How to complete this task.
Output, verbatim and without pictures, the lines from the first line of the listing through the line containing "console by typing".

Records for the task.
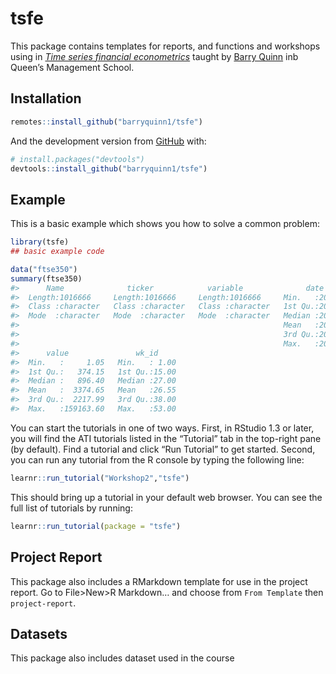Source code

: 
<!-- README.md is generated from README.Rmd. Please edit that file -->

# tsfe

<!-- badges: start -->

<!-- badges: end -->

This package contains templates for reports, and functions and workshops
using in [*Time series financial
econometrics*](https://canvas.qub.ac.uk/courses/11736) taught by [Barry
Quinn](https://quinference.com/) inb Queen’s Management School.

## Installation

``` r
remotes::install_github("barryquinn1/tsfe")
```

And the development version from [GitHub](https://github.com/) with:

``` r
# install.packages("devtools")
devtools::install_github("barryquinn1/tsfe")
```

## Example

This is a basic example which shows you how to solve a common problem:

``` r
library(tsfe)
## basic example code
```

``` r
data("ftse350")
summary(ftse350)
#>      Name              ticker            variable              date           
#>  Length:1016666     Length:1016666     Length:1016666     Min.   :2016-04-29  
#>  Class :character   Class :character   Class :character   1st Qu.:2017-06-14  
#>  Mode  :character   Mode  :character   Mode  :character   Median :2018-07-20  
#>                                                           Mean   :2018-07-13  
#>                                                           3rd Qu.:2019-08-14  
#>                                                           Max.   :2020-09-01  
#>      value               wk_id      
#>  Min.   :     1.05   Min.   : 1.00  
#>  1st Qu.:   374.15   1st Qu.:15.00  
#>  Median :   896.40   Median :27.00  
#>  Mean   :  3374.65   Mean   :26.55  
#>  3rd Qu.:  2217.99   3rd Qu.:38.00  
#>  Max.   :159163.60   Max.   :53.00
```

You can start the tutorials in one of two ways. First, in RStudio 1.3 or
later, you will find the ATI tutorials listed in the “Tutorial” tab in
the top-right pane (by default). Find a tutorial and click “Run
Tutorial” to get started. Second, you can run any tutorial from the R
console by typing the following line:

``` r
learnr::run_tutorial("Workshop2","tsfe")
```

This should bring up a tutorial in your default web browser. You can see
the full list of tutorials by running:

``` r
learnr::run_tutorial(package = "tsfe")
```

## Project Report

This package also includes a RMarkdown template for use in the project
report. Go to File\>New\>R Markdown… and choose from `From Template`
then `project-report`.

## Datasets

This package also includes dataset used in the course
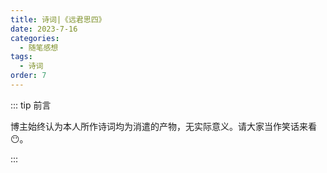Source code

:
 ```yaml
---
title: 诗词|《远君思四》
date: 2023-7-16
categories: 
  - 随笔感想
tags: 
  - 诗词
order: 7
---
```


::: tip 前言

 博主始终认为本人所作诗词均为消遣的产物，无实际意义。请大家当作笑话来看😶。

:::

<poem t="《远君思四》" :p="['日暮昏色入何处','千悲烟愁君行路','人间明月望忧苦','思念流入光阴湖','本似星辰天涯角','却无远书盼回顾','长情可寄牵白发','纸信难存心上物']"/>

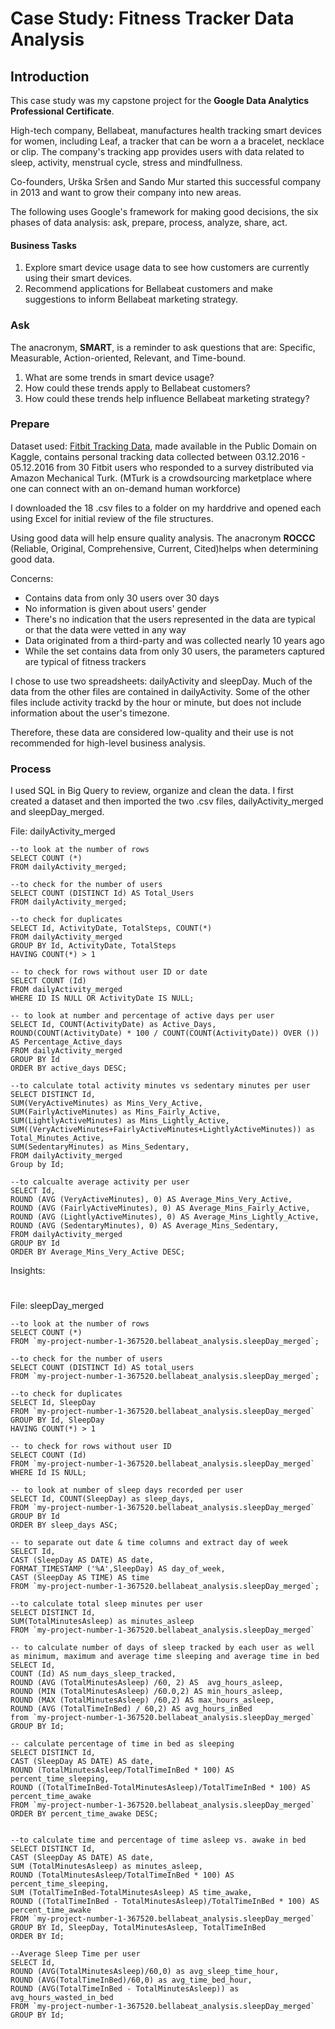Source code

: # Case Study: Fitness Tracker Data Analysis 

## Introduction
This case study was my capstone project for the **Google Data Analytics Professional Certificate**.

High-tech company, Bellabeat, manufactures health tracking smart devices for women, including Leaf, a tracker that can be worn a a bracelet, necklace or clip. The company's tracking app provides users with data related to sleep, activity, menstrual cycle, stress and mindfullness.

Co-founders, Urška Sršen and Sando Mur started this successful company in 2013 and want to grow their company into new areas. 

The following uses Google's framework for making good decisions, the six phases of data analysis: ask, prepare, process, analyze, share, act.


#### Business Tasks
1. Explore smart device usage data to see how customers are currently using their smart devices.
2. Recommend applications for Bellabeat customers and make suggestions to inform Bellabeat marketing strategy.


### Ask
The anacronym, **SMART**, is a reminder to ask questions that are: Specific, Measurable, Action-oriented, Relevant, and Time-bound.

 1. What are some trends in smart device usage?
 2. How could these trends apply to Bellabeat customers?
 3. How could these trends help influence Bellabeat marketing strategy?

### Prepare
Dataset used: [Fitbit Tracking Data](https://www.kaggle.com/datasets/arashnic/fitbit), made available in the Public Domain on Kaggle, contains personal tracking data collected between 03.12.2016 - 05.12.2016 from 30 Fitbit users who responded to a survey distributed via Amazon Mechanical Turk. (MTurk is a crowdsourcing marketplace where one can connect with an on-demand human workforce)

I downloaded the 18 .csv files to a folder on my harddrive and opened each using Excel for initial review of the file structures. 

Using good data will help ensure quality analysis. The anacronym **ROCCC** (Reliable, Original, Comprehensive, Current, Cited)helps when determining good data. 

Concerns:
- Contains data from only 30 users over 30 days
- No information is given about users' gender
- There's no indication that the users represented in the data are typical or that the data were vetted in any way
- Data originated from a third-party and was collected nearly 10 years ago
- While the set contains data from only 30 users, the parameters captured are typical of fitness trackers

I chose to use two spreadsheets: dailyActivity and sleepDay. Much of the data from the other files are contained in dailyActivity. Some of the other files include activity trackd by the hour or minute, but does not include information about the user's timezone. 

Therefore, these data are considered low-quality and their use is not recommended for high-level business analysis.


### Process
I used SQL in Big Query to review, organize and clean the data. I first created a dataset and then imported the two .csv files,  dailyActivity_merged and sleepDay_merged. 

File:  dailyActivity_merged
```
--to look at the number of rows
SELECT COUNT (*)
FROM dailyActivity_merged;

--to check for the number of users
SELECT COUNT (DISTINCT Id) AS Total_Users
FROM dailyActivity_merged;

--to check for duplicates
SELECT Id, ActivityDate, TotalSteps, COUNT(*)
FROM dailyActivity_merged
GROUP BY Id, ActivityDate, TotalSteps
HAVING COUNT(*) > 1

-- to check for rows without user ID or date
SELECT COUNT (Id)
FROM dailyActivity_merged
WHERE ID IS NULL OR ActivityDate IS NULL;

-- to look at number and percentage of active days per user
SELECT Id, COUNT(ActivityDate) as Active_Days, 
ROUND(COUNT(ActivityDate) * 100 / COUNT(COUNT(ActivityDate)) OVER ()) AS Percentage_Active_days
FROM dailyActivity_merged
GROUP BY Id
ORDER BY active_days DESC;

--to calculate total activity minutes vs sedentary minutes per user
SELECT DISTINCT Id, 
SUM(VeryActiveMinutes) as Mins_Very_Active,
SUM(FairlyActiveMinutes) as Mins_Fairly_Active, 
SUM(LightlyActiveMinutes) as Mins_Lightly_Active,
SUM((VeryActiveMinutes+FairlyActiveMinutes+LightlyActiveMinutes)) as Total_Minutes_Active,
SUM(SedentaryMinutes) as Mins_Sedentary,
FROM dailyActivity_merged
Group by Id;

--to calcualte average activity per user
SELECT Id,
ROUND (AVG (VeryActiveMinutes), 0) AS Average_Mins_Very_Active,
ROUND (AVG (FairlyActiveMinutes), 0) AS Average_Mins_Fairly_Active, 
ROUND (AVG (LightlyActiveMinutes), 0) AS Average_Mins_Lightly_Active, 
ROUND (AVG (SedentaryMinutes), 0) AS Average_Mins_Sedentary,
FROM dailyActivity_merged
GROUP BY Id
ORDER BY Average_Mins_Very_Active DESC;

```

Insights:

#

File: sleepDay_merged

```
--to look at the number of rows
SELECT COUNT (*)
FROM `my-project-number-1-367520.bellabeat_analysis.sleepDay_merged`;

--to check for the number of users
SELECT COUNT (DISTINCT Id) AS total_users
FROM `my-project-number-1-367520.bellabeat_analysis.sleepDay_merged`;

--to check for duplicates
SELECT Id, SleepDay
FROM `my-project-number-1-367520.bellabeat_analysis.sleepDay_merged`
GROUP BY Id, SleepDay
HAVING COUNT(*) > 1

-- to check for rows without user ID
SELECT COUNT (Id)
FROM `my-project-number-1-367520.bellabeat_analysis.sleepDay_merged`
WHERE Id IS NULL;

-- to look at number of sleep days recorded per user
SELECT Id, COUNT(SleepDay) as sleep_days, 
FROM `my-project-number-1-367520.bellabeat_analysis.sleepDay_merged`
GROUP BY Id
ORDER BY sleep_days ASC;

-- to separate out date & time columns and extract day of week
SELECT Id, 
CAST (SleepDay AS DATE) AS date, 
FORMAT_TIMESTAMP ('%A',SleepDay) AS day_of_week,
CAST (SleepDay AS TIME) AS time
FROM `my-project-number-1-367520.bellabeat_analysis.sleepDay_merged`;

--to calculate total sleep minutes per user
SELECT DISTINCT Id, 
SUM(TotalMinutesAsleep) as minutes_asleep
FROM `my-project-number-1-367520.bellabeat_analysis.sleepDay_merged`

-- to calculate number of days of sleep tracked by each user as well as minimum, maximum and average time sleeping and average time in bed
SELECT Id,
COUNT (Id) AS num_days_sleep_tracked,
ROUND (AVG (TotalMinutesAsleep) /60, 2) AS  avg_hours_asleep,
ROUND (MIN (TotalMinutesAsleep) /60.0,2) AS min_hours_asleep,
ROUND (MAX (TotalMinutesAsleep) /60,2) AS max_hours_asleep,
ROUND (AVG (TotalTimeInBed) / 60,2) AS avg_hours_inBed
from `my-project-number-1-367520.bellabeat_analysis.sleepDay_merged`
GROUP BY Id;

-- calculate percentage of time in bed as sleeping
SELECT DISTINCT Id, 
CAST (SleepDay AS DATE) AS date,
ROUND (TotalMinutesAsleep/TotalTimeInBed * 100) AS percent_time_sleeping,
ROUND ((TotalTimeInBed-TotalMinutesAsleep)/TotalTimeInBed * 100) AS percent_time_awake
FROM `my-project-number-1-367520.bellabeat_analysis.sleepDay_merged`
ORDER BY percent_time_awake DESC;


--to calculate time and percentage of time asleep vs. awake in bed 
SELECT DISTINCT Id, 
CAST (SleepDay AS DATE) AS date,
SUM (TotalMinutesAsleep) as minutes_asleep,
ROUND (TotalMinutesAsleep/TotalTimeInBed * 100) AS percent_time_sleeping,
SUM (TotalTimeInBed-TotalMinutesAsleep) AS time_awake,
ROUND ((TotalTimeInBed - TotalMinutesAsleep)/TotalTimeInBed * 100) AS percent_time_awake
FROM `my-project-number-1-367520.bellabeat_analysis.sleepDay_merged`
GROUP BY Id, SleepDay, TotalMinutesAsleep, TotalTimeInBed
ORDER BY Id;

--Average Sleep Time per user
SELECT Id, 
ROUND (AVG(TotalMinutesAsleep)/60,0) as avg_sleep_time_hour,
ROUND (AVG(TotalTimeInBed)/60,0) as avg_time_bed_hour,
ROUND (AVG(TotalTimeInBed - TotalMinutesAsleep)) as avg_hours_wasted_in_bed
FROM `my-project-number-1-367520.bellabeat_analysis.sleepDay_merged`
GROUP BY Id;
```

Answer box.
Source code

: 
<!-- README.md is generated from README.Rmd. Please edit that file -->

# tsfe

<!-- badges: start -->

<!-- badges: end -->

This package contains templates for reports, and functions and workshops
using in [*Time series financial
econometrics*](https://canvas.qub.ac.uk/courses/11736) taught by [Barry
Quinn](https://quinference.com/) inb Queen’s Management School.

## Installation

``` r
remotes::install_github("barryquinn1/tsfe")
```

And the development version from [GitHub](https://github.com/) with:

``` r
# install.packages("devtools")
devtools::install_github("barryquinn1/tsfe")
```

## Example

This is a basic example which shows you how to solve a common problem:

``` r
library(tsfe)
## basic example code
```

``` r
data("ftse350")
summary(ftse350)
#>      Name              ticker            variable              date           
#>  Length:1016666     Length:1016666     Length:1016666     Min.   :2016-04-29  
#>  Class :character   Class :character   Class :character   1st Qu.:2017-06-14  
#>  Mode  :character   Mode  :character   Mode  :character   Median :2018-07-20  
#>                                                           Mean   :2018-07-13  
#>                                                           3rd Qu.:2019-08-14  
#>                                                           Max.   :2020-09-01  
#>      value               wk_id      
#>  Min.   :     1.05   Min.   : 1.00  
#>  1st Qu.:   374.15   1st Qu.:15.00  
#>  Median :   896.40   Median :27.00  
#>  Mean   :  3374.65   Mean   :26.55  
#>  3rd Qu.:  2217.99   3rd Qu.:38.00  
#>  Max.   :159163.60   Max.   :53.00
```

You can start the tutorials in one of two ways. First, in RStudio 1.3 or
later, you will find the ATI tutorials listed in the “Tutorial” tab in
the top-right pane (by default). Find a tutorial and click “Run
Tutorial” to get started. Second, you can run any tutorial from the R
console by typing the following line:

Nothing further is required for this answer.